Looking at it, it would seem using this link would cause issues for corosync.
You did the ping over one of the vlan networks, wich is on the bond?
You see, that the ping to NODE7 (CEPH OSD'S & VM'S) 172.16.3.27 is much higher than to an node, wich only has vm's on is. Because it has the highest latency from all the ceph nodes, i think, that this host was master, when you did the test?!
The first test, with 10000 pings is a type of stress test. you put a high load on the link and see what happens with the latency. The 10 minute test let you know what happens over time. Here the package lost is more relevant. Even when there the latancy is good, it may come in trouble when there is load on the network. At the moment ceph is working normal, no recoyery or such things?!
Your network connection and switches are not bad, but you see that the latancy spikes (which are more than 7 ms) which are only based on the not seperated networks. Because of this also the nodes with ceph have a higher latency to all other nodes, and all other nodes to them. (Even you will not saturate the 20GBit/s, you can see the effect wich I sad conerning higher latency when you put load on the network)
Have you connected the 1GBit/s seperate link for corosync already? You can do that test over the IP Adresses on that seperate interface and should see more or less the same min / avg but not so high spikes at max..

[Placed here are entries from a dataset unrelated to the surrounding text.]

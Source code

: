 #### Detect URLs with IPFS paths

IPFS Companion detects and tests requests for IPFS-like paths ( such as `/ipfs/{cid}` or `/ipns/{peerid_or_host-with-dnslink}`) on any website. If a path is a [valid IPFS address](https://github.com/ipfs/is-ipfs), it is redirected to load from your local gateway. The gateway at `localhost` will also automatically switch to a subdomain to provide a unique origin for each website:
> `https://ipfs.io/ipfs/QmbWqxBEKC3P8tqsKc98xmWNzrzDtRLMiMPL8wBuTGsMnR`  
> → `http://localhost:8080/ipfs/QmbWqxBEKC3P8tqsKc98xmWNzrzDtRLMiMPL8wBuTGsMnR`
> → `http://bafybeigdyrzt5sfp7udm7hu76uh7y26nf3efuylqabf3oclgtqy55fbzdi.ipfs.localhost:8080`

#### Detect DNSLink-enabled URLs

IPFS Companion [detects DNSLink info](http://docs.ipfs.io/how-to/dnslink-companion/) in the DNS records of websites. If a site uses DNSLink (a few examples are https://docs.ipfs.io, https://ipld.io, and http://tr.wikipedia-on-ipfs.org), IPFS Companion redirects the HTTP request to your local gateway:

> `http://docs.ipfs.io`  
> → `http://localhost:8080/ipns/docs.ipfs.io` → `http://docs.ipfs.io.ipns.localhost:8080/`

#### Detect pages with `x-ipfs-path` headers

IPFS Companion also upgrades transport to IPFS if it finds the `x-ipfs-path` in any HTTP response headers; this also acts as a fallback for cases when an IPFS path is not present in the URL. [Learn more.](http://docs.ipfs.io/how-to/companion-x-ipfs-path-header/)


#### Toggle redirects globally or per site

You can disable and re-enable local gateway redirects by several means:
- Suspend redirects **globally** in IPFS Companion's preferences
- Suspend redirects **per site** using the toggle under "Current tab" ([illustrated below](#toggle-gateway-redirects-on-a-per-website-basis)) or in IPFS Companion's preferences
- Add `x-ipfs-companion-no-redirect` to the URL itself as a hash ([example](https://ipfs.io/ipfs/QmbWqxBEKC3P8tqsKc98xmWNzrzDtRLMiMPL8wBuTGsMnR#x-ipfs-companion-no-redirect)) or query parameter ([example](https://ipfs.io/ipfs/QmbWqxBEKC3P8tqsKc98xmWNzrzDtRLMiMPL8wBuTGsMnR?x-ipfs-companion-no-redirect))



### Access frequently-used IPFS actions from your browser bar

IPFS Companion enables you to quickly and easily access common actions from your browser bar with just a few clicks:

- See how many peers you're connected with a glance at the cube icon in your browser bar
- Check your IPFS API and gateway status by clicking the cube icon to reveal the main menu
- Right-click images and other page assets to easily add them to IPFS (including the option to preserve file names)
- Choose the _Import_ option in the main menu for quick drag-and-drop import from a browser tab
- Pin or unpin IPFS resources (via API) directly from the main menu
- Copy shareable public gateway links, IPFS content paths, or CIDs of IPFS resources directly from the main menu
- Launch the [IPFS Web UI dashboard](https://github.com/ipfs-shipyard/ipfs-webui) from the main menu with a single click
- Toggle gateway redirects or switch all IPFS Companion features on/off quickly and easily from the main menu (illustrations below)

in terms of Network cards, as mentioned we have Mellanox Connect X4 cards. Do you think these are ok? any other one that is battle-tested beyond belief to consider?
We are using three Mellanox CX354A ConnectX-3 (2 Port 40GBit/s) in each node and had no problems at all. I do not know if the difference is big, but yours should be newer and if the old ones are supported perfectly.. Why should yours not work. We have not changed the network driver. (Maybe reading through the discussions about the network drivers for mellanox) Have you checked the firmware for the cards?
Have you connected them via SFP or RJ45? If RJ45 which cables are you using (CAT5e, CAT6, CAT6a, CAT7?)
What you have proposed is not too far off what i was thinking myself.
Great. It could make your life much easier. When you set up something like this, I would recomand not to bond the 2 links on a physical card, instead using one link on one card and one link of the other card bonded for public/vm traffic and the other 2 for ceph. Then you have even 1 link of the lacp left if an entire card fails. Otherwise vm or ceph has no links if one of the network cards fails.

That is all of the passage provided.